L. Wu, Wang, and Evans (2019) introduced the disruption index (DI) which has been designed to capture disruptiveness of individual publications based on dynamic citation networks of publications. In this study, we propose a statistical modelling approach to tackle open questions with the DI: (1) how to consider uncertainty in the calculation of DI values, (2) how to aggregate DI values for paper sets, (3) how to predict DI values using covariates, and (4) how to unambiguously classify papers into either disruptive or not disruptive. A Bayesian multilevel logistic approach is suggested that extends an approach of Figueiredo and Andrade (2019). A reanalysis of sample data from Bornmann and Tekles (2021) and Bittmann, Tekles, and Bornmann (2022) shows that the Bayesian approach is helpful in tackling the open questions. For example, the modelling approach is able to predict disruptive papers (milestone papers in physics) in a good way.

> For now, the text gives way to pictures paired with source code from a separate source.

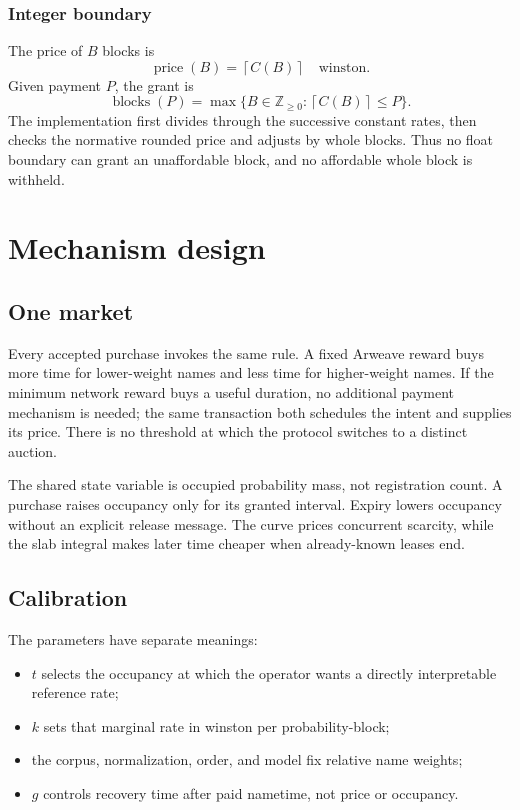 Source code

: \documentclass[10pt,twocolumn]{article}
\newcommand{\ceil}[1]{\left\lceil #1\right\rceil}
\begin{document}
\subsubsection{Integer boundary}

The price of $B$ blocks is
\[
  \operatorname{price}(B)=\ceil{C(B)}\quad\text{winston}.
\]
Given payment $P$, the grant is
\[
  \operatorname{blocks}(P)=
  \max\{B\in\mathbb Z_{\geq0}:\ceil{C(B)}\leq P\}.
\]
The implementation first divides through the successive constant rates, then
checks the normative rounded price and adjusts by whole blocks. Thus no float
boundary can grant an unaffordable block, and no affordable whole block is
withheld.

\section{Mechanism design}

\subsection{One market}

Every accepted purchase invokes the same rule. A fixed Arweave reward buys
more time for lower-weight names and less time for higher-weight names. If the
minimum network reward buys a useful duration, no additional payment mechanism
is needed; the same transaction both schedules the intent and supplies its
price. There is no threshold at which the protocol switches to a distinct
auction.

The shared state variable is occupied probability mass, not registration
count. A purchase raises occupancy only for its granted interval. Expiry lowers
occupancy without an explicit release message. The curve prices concurrent
scarcity, while the slab integral makes later time cheaper when already-known
leases end.

\subsection{Calibration}

The parameters have separate meanings:
\begin{itemize}
  \item $t$ selects the occupancy at which the operator wants a directly
        interpretable reference rate;
  \item $k$ sets that marginal rate in winston per probability-block;
  \item the corpus, normalization, order, and model fix relative name weights;
  \item $g$ controls recovery time after paid nametime, not price or occupancy.
\end{itemize}
\end{document}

Rüdiger Mutz^{*} and Lutz Bornmann^{**}
^{*}ruediger.mutz@uzh.ch
ORCID 0000000333456090
Center for Higher Education and Science Studies, University of Zurich, Switzerland
^{**}lutz.bornmann@gv.mpg.de
Policy and Strategy Department, Administrative Headquarters of the Max Planck Society, Germany
Abstract
L. Wu, Wang, and Evans (2019) introduced the disruption index (DI) which has been designed to capture disruptiveness of individual publications based on dynamic citation networks of publications. In this study, we propose a statistical modelling approach to tackle open questions with the DI: (1) how to consider uncertainty in the calculation of DI values, (2) how to aggregate DI values for paper sets, (3) how to predict DI values using covariates, and (4) how to unambiguously classify papers into either disruptive or not disruptive. A Bayesian multilevel logistic approach is suggested that extends an approach of Figueiredo and Andrade (2019). A reanalysis of sample data from Bornmann and Tekles (2021) and Bittmann, Tekles, and Bornmann (2022) shows that the Bayesian approach is helpful in tackling the open questions. For example, the modelling approach is able to predict disruptive papers (milestone papers in physics) in a good way.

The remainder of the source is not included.